I can't tell you how amazing this works. The one other thing I did is, in order to do a fun project or play on the computer or watch a video, the house has to be clean, meaning the living room, play room and bedrooms and their homework for the day has to be done. All of these are earned. The only things that are not earned are play dates or time outside (exercise) - I felt those are part of social and health development too important to withhold.
How well does this work? My kids are now at the point where they ask for a ToDo List. Yes, I mean it. "Mom, where is today's ToDo List." They know when they're done and the house is clean their time is theirs. And they manage their homework so that they have more free time during the week to have play time. They know on their ToDo list is piano practice, spanish, and exercise. THEY MANAGE their time. From this my kids have learned goal setting, self-discipline, and time management. They know a little bit a day makes a big difference. The other day my daughter came to me and said a greeting in spanish. My son asked me the difference between two spanish phrases that mean the same thing basically.
The other day my son said, "Mom, I gotta get home, I gotta get the last of my math homework done so I can have the rest of the week free." (He still has to do spanish and piano every day, but to that to him is free. :D)
Sounds amazing right? I started with stickers and counting. Yes, I had time outs in there for outright disobedience...but stickers and counting. It was hard in the beginning, now it's easy peasy. When something wasnt working I switched to something that would, but I kept in mind that I was teaching my kids how to set goals, reward themselves, and time management. And my husband is just amazed.
I can't say enough how well this works.
S
ps. The neat thing about the counting is you're giving them time to pull themselves out of the activity. The extra super neat thing about the counting...you dont have to threaten anything--it just works, it's like you get close to the number and they come running (LOL!).
(Edited 04/20/09)
I saw the response from someone that you shouldn't be rewarding kids for things they should automatically do. Just wanted to add that I used to reward my kids for things like making their beds when they were five. I no longer have to do that. Somehow the good feelings from "accomplishing" something and getting a star stays with them and that carries them forward. And just like we adults should be setting goals and the good feelings or rewards that come with meeting those goals. The same is true for kids.
The goals and tasks become more difficult, but the awareness that they have always been able to accomplish things stay with them. So what tasks you set and how you reward them is constantly changing.
Best of luck, no matter what you choose to do.
S
Hi,
My experience has been that 4 year olds are a very stubborn lot. In fact I just read a children's book to my (now 5 yr old) son called "Dinofours" - as the title suggests they are tough - and bossy too! Best of luck. I HATE yelling and I found myself doing a lot of that just to get his attention - it seemed he didn't hear me the first 8 times I said to put on his shoes. I don't think I have really good advice for this other than when you want the shoes on you have to hand her the shoes and get right down to her level - physically- and say "put your shoes on now" - otherwise it is like they don't even know you are in the house!

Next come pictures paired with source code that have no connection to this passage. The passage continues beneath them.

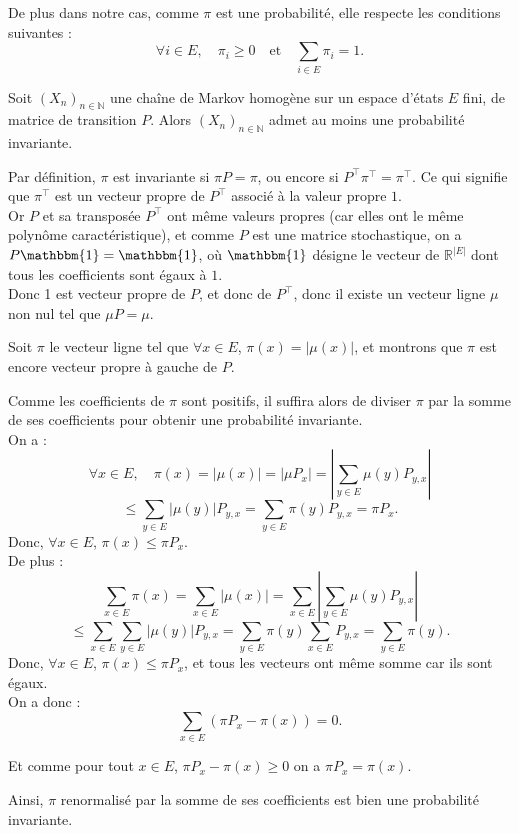 \documentclass{article}
\begin{document}
De plus dans notre cas, comme $\pi$ est une probabilité, elle respecte les conditions suivantes :
\[
\forall i \in E, \quad \pi_i \geq 0 \quad \text{et} \quad \sum_{i \in E} \pi_i = 1.
\]

\begin{tcolorbox}[colback=white,colframe=blue!80!black,title=Existence d'une probabilité invariante]
Soit $(X_n)_{n \in \mathbb{N}}$ une chaîne de Markov homogène sur un espace d'états $E$ fini, de matrice de transition $P$. Alors $(X_n)_{n \in \mathbb{N}}$ admet au moins une probabilité invariante.
\end{tcolorbox}

\begin{tcolorbox}[colback=white,colframe=green!80!black,title=Démonstration, breakable]

Par définition, $\pi$ est invariante si $\pi P = \pi$, ou encore si $P^{\top} \pi^{\top} = \pi^{\top}$. Ce qui signifie que $\pi^{\top}$ est un vecteur propre de $P^{\top}$ associé à la valeur propre $1$. \\

Or $P$ et sa transposée $P^{\top}$ ont même valeurs propres (car elles ont le même polynôme caractéristique), et comme $P$ est une matrice stochastique, on a $P \mathbbm{1} = \mathbbm{1}$, où $\mathbbm{1}$ désigne le vecteur de $\mathbb{R}^{|E|}$ dont tous les coefficients sont égaux à $1$. \\

Donc 1 est vecteur propre de $P$, et donc de $P^{\top}$, donc il existe un vecteur ligne $\mu$ non nul tel que $\mu P = \mu$.

Soit $\pi$ le vecteur ligne tel que $\forall x \in E$, $\pi(x) = |\mu(x)|$, et montrons que $\pi$ est encore vecteur propre à gauche de $P$.

Comme les coefficients de $\pi$ sont positifs, il suffira alors de diviser $\pi$ par la somme de ses coefficients pour obtenir une probabilité invariante. \\

On a :
\[
\forall x \in E, \quad \pi(x) = |\mu(x)| = |\mu P_x| = \left| \sum_{y \in E} \mu(y) P_{y,x} \right|
\]
\[
\leq \sum_{y \in E} |\mu(y)| P_{y,x} = \sum_{y \in E} \pi(y) P_{y,x} = \pi P_x.
\]
Donc, $\forall x \in E$, $\pi(x) \leq \pi P_x$. \\

De plus :
\[
\sum_{x \in E} \pi(x) = \sum_{x \in E} |\mu(x)| = \sum_{x \in E} \left| \sum_{y \in E} \mu(y) P_{y,x} \right|
\]
\[
\leq \sum_{x \in E} \sum_{y \in E} |\mu(y)| P_{y,x} = \sum_{y \in E} \pi(y) \sum_{x \in E} P_{y,x} = \sum_{y \in E} \pi(y).
\]
Donc, $\forall x \in E$, $\pi(x) \leq \pi P_x$, et tous les vecteurs ont même somme car ils sont égaux. \\

On a donc :
\[
\sum_{x \in E} (\pi P_x - \pi(x)) = 0.
\]

Et comme pour tout $x \in E$, $\pi P_x - \pi(x) \geq 0$ on a $\pi P_x = \pi(x)$.

Ainsi, $\pi$ renormalisé par la somme de ses coefficients est bien une probabilité invariante.
\end{tcolorbox}
\end{document}
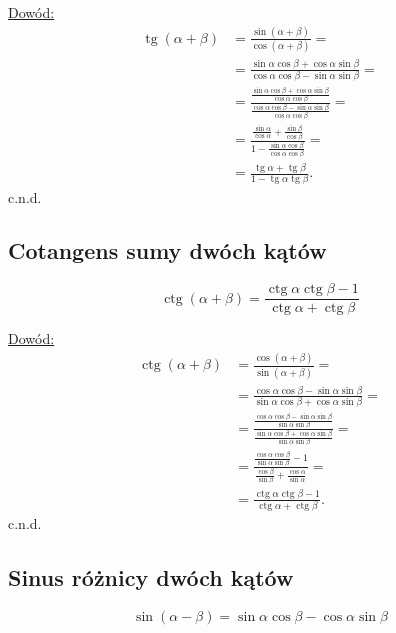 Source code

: \documentclass[12pt,a4paper,fleqn]{article}
\DeclareMathOperator{\tg}{tg}
\DeclareMathOperator{\ctg}{ctg}
\begin{document}
		\underline{Dowód:}\noindent
		\begin{align*}
			\tg (\alpha + \beta) &= \frac{\sin(\alpha + \beta)}{\cos(\alpha+\beta)} = \\
								 &= \frac{\sin\alpha\cos\beta + \cos\alpha\sin\beta}{\cos\alpha\cos\beta-\sin\alpha\sin\beta} =\\
								 &= \frac{\frac{\sin\alpha\cos\beta + \cos\alpha\sin\beta}{\cos\alpha\cos\beta}}
								 	{\frac{\cos\alpha\cos\beta-\sin\alpha\sin\beta}{\cos\alpha\cos\beta}} =\\
								 &=\frac{\frac{\sin\alpha}{\cos\alpha}+\frac{\sin\beta}{\cos\beta}}
								 	{1-\frac{\sin\alpha\cos\beta}{\cos\alpha\cos\beta}}=\\
								 &= \frac{\tg \alpha + \tg \beta}{1 - \tg \alpha \tg \beta}.
		\end{align*}
		c.n.d.
		
		\subsection{Cotangens sumy dwóch kątów}
		\begin{equation*}
			\ctg (\alpha + \beta) = \frac{\ctg\alpha\ctg\beta-1}{\ctg\alpha+\ctg\beta}
		\end{equation*}
		
		\underline{Dowód:}\noindent
		\begin{align*}
			\ctg (\alpha + \beta) &= \frac{\cos(\alpha+\beta)}{\sin(\alpha + \beta)} = \\
								  &= \frac{\cos\alpha\cos\beta-\sin\alpha\sin\beta}{\sin\alpha\cos\beta+\cos\alpha\sin\beta} =\\
								  &= \frac{\frac{\cos\alpha\cos\beta-\sin\alpha\sin\beta}{\sin\alpha\sin\beta}} {\frac{\sin\alpha\cos\beta+\cos\alpha\sin\beta}{\sin\alpha\sin \beta}} =\\
								  &=\frac{\frac{\cos\alpha\cos\beta}{\sin\alpha\sin\beta}-1}{\frac{\cos\beta}{\sin\beta}+\frac{\cos\alpha}{\sin\alpha}} = \\
								  &=\frac{\ctg\alpha\ctg\beta - 1}{\ctg\alpha+\ctg\beta}.
		\end{align*}
		c.n.d.
		
		\subsection{Sinus różnicy dwóch kątów}
		\begin{equation*}
			\sin(\alpha-\beta) = \sin\alpha\cos\beta-\cos\alpha\sin\beta
		\end{equation*}
		
\end{document}
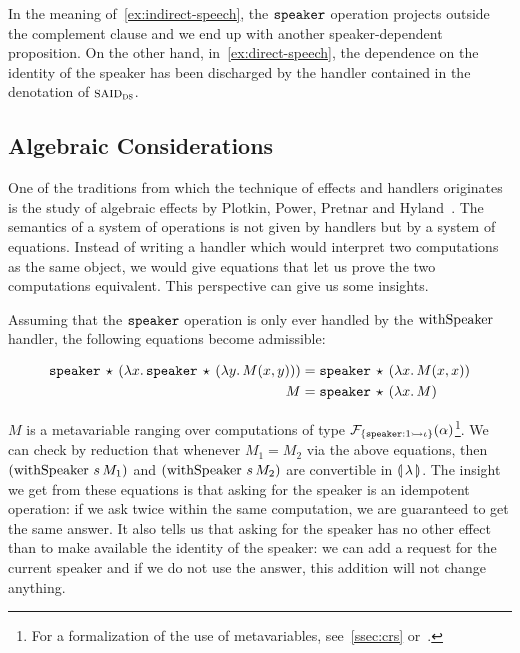 In the meaning of~\eqref{ex:indirect-speech}, the $\mathtt{speaker}$ operation
projects outside the complement clause and we end up with another
speaker-dependent proposition. On the other hand,
in~\eqref{ex:direct-speech}, the dependence on the identity of the speaker
has been discharged by the handler contained in the denotation of
$\textsc{said}_{\textsc{ds}}$.


\subsection{Algebraic Considerations}
\label{ssec:algebraic-deixis}

One of the traditions from which the technique of effects and handlers
originates is the study of algebraic effects by Plotkin, Power, Pretnar and
Hyland~\cite{hyland2006combining,plotkin2009handlers,pretnar2010logic,plotkin2013handling}.
The semantics of a system of operations is not given by handlers but by a
system of equations. Instead of writing a handler which would interpret two
computations as the same object, we would give equations that let us prove
the two computations equivalent. This perspective can give us some
insights.

Assuming that the $\mathtt{speaker}$ operation is only ever handled by the
$\operatorname{withSpeaker}$ handler, the following equations become admissible:

\begin{align*}
  \mathtt{speaker}\,\star\,(\lambda x.\, \mathtt{speaker}\,\star\,(\lambda y.\, M(x,y)))
  &= \mathtt{speaker}\,\star\,(\lambda x.\, M(x,x)) \\
  M &= \mathtt{speaker}\,\star\,(\lambda x.\, M)
\end{align*}

$M$ is a metavariable ranging over computations of type
$\mathcal{F}_{\{ \mathtt{speaker} : 1 \rightarrowtail \iota \}}(\alpha)$\footnote{For a
  formalization of the use of metavariables, see~\ref{ssec:crs}
  or~\cite{klop1993combinatory}.}. We can check by reduction that whenever
$M_1 = M_2$ via the above equations, then $(\operatorname{withSpeaker}\,s\,M_1)$
and $(\operatorname{withSpeaker}\,s\,M_2)$ are convertible in
$\llparenthesis \, \lambda \, \rrparenthesis$. The insight we get from these equations is that asking
for the speaker is an idempotent operation: if we ask twice within the same
computation, we are guaranteed to get the same answer. It also tells us
that asking for the speaker has no other effect than to make available the
identity of the speaker: we can add a request for the current speaker and
if we do not use the answer, this addition will not change anything.

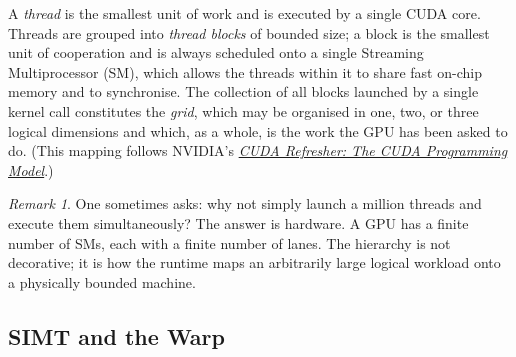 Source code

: \documentclass[11pt,a4paper]{article}
\theoremstyle{definition}
\theoremstyle{remark}
\newtheorem*{remark}{Remark}
\theoremstyle{plain}
\begin{document}
\begin{center}
\end{center}

A \emph{thread} is the smallest unit of work and is executed by a
single CUDA core. Threads are grouped into \emph{thread blocks} of
bounded size; a block is the smallest unit of cooperation and is
always scheduled onto a single Streaming Multiprocessor (SM), which
allows the threads within it to share fast on-chip memory and to
synchronise. The collection of all blocks launched by a single
kernel call constitutes the \emph{grid}, which may be organised in
one, two, or three logical dimensions and which, as a whole, is the
work the GPU has been asked to do. (This mapping follows NVIDIA's
\href{https://developer.nvidia.com/blog/cuda-refresher-cuda-programming-model/}{\textit{CUDA
Refresher: The CUDA Programming Model}}.)

\begin{remark}
One sometimes asks: why not simply launch a million threads and
execute them simultaneously? The answer is hardware. A GPU has a
finite number of SMs, each with a finite number of lanes. The
hierarchy is not decorative; it is how the runtime maps an
arbitrarily large logical workload onto a physically bounded
machine.
\end{remark}

\subsection{SIMT and the Warp}
\end{document}
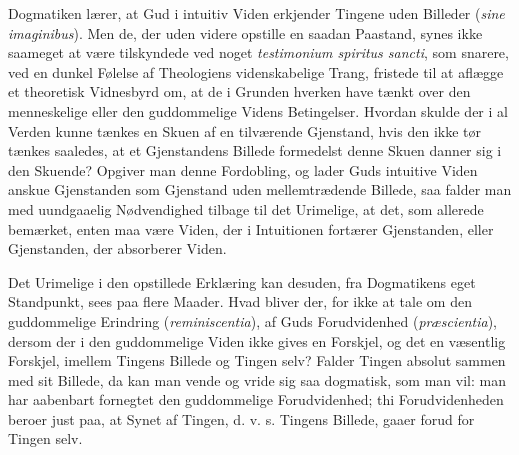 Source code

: \documentclass[11pt]{book}
\begin{document}
Dogmatiken lærer, at Gud i intuitiv Viden erkjender Tingene uden
Billeder (\textit{sine imaginibus}). Men de, der uden videre opstille en
saadan Paastand, synes ikke saameget at være tilskyndede ved noget
\textit{testimonium spiritus sancti}, som snarere, ved en dunkel Følelse
af Theologiens videnskabelige Trang, fristede til at aflægge et
theoretisk Vidnesbyrd om, at de i Grunden hverken have tænkt over den
menneskelige eller den guddommelige Videns Betingelser. Hvordan skulde
der i al Verden kunne tænkes en Skuen af en tilværende Gjenstand, hvis
den ikke tør tænkes saaledes, at et Gjenstandens Billede formedelst
denne Skuen danner sig i den Skuende? Opgiver man denne Fordobling, og
lader Guds intuitive Viden anskue Gjenstanden som Gjenstand uden
mellemtrædende Billede, saa falder man med uundgaaelig Nødvendighed
tilbage til det Urimelige, at det, som allerede bemærket, enten maa være
Viden, der i Intuitionen fortærer Gjenstanden, eller Gjenstanden, der
absorberer Viden.

Det Urimelige i den opstillede Erklæring kan desuden, fra Dogmatikens
eget Standpunkt, sees paa flere Maader. Hvad bliver der, for ikke at
tale om den guddommelige Erindring (\textit{reminiscentia}), af Guds
Forudvidenhed (\textit{præscientia}), dersom der i den guddommelige
Viden ikke gives en Forskjel, og det en væsentlig Forskjel, imellem
Tingens Billede og Tingen selv? Falder Tingen absolut sammen med sit
Billede, da kan man vende og vride sig saa dogmatisk, som man vil: man
har aabenbart fornegtet den guddommelige Forudvidenhed; thi
Forudvidenheden beroer just paa, at Synet af Tingen, d. v. s. Tingens
Billede, gaaer forud for Tingen selv.
\end{document}

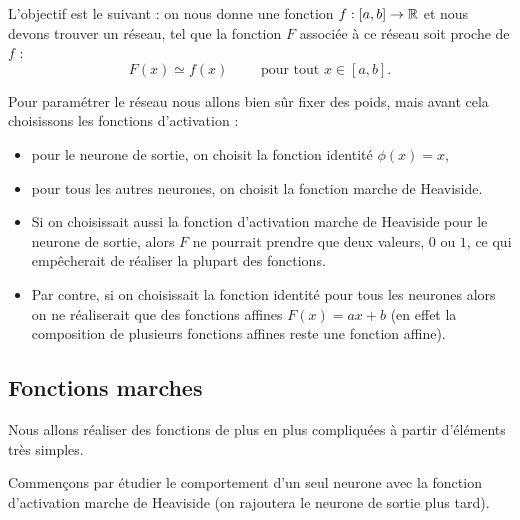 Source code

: L'objectif est le suivant : on nous donne une fonction $f : [a,b] \to \mathbb{R}$ et nous devons trouver un réseau, tel que la fonction $F$ associée à ce réseau soit proche de $f$ :
$$F(x) \simeq f(x) \qquad \text{ pour tout } x \in [a,b].$$

Pour paramétrer le réseau nous allons bien sûr fixer des poids, mais avant cela choisissons les fonctions d'activation :
\begin{itemize}
	\item pour le neurone de sortie, on choisit la fonction identité $\phi(x)=x$,
	\item pour tous les autres neurones, on choisit la fonction marche de Heaviside.
\end{itemize}


	\begin{itemize}
		\item Si on choisissait aussi la fonction d'activation marche de Heaviside pour le neurone de sortie, alors $F$ ne pourrait prendre que deux valeurs, $0$ ou $1$, ce qui empêcherait de réaliser la plupart des fonctions.
		
		\item Par contre, si on choisissait la fonction identité pour tous les neurones alors on ne réaliserait que des fonctions affines $F(x)=ax+b$ (en effet la composition de plusieurs fonctions affines reste une fonction affine). 
		
	\end{itemize}

\subsection{Fonctions marches}
\label{ssec:marches}

Nous allons réaliser des fonctions de plus en plus compliquées à partir d'éléments très simples.


Commençons par étudier le comportement d'un seul neurone avec la fonction d'activation marche de Heaviside (on rajoutera le neurone de sortie plus tard).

Good luck - and remember "this too shall pass"
OMG!!! This sounds like my daughter who has just turned 9!!!!
I have tried taking her most prized possession away after the third warning and although she apologizes and promises to do better next time, there is always a next time and usually in the same day!!!! It seems she easily forgets about what I took away and handles it almost too well and moves on to some other toy. I would have to banish her from everything in the house I think to affect her. It is frustrating because I feel like I am always getting after her and the sound of my own voice, when all I want to do is enjoy the time we have.
I am hoping that someone can give us some advice.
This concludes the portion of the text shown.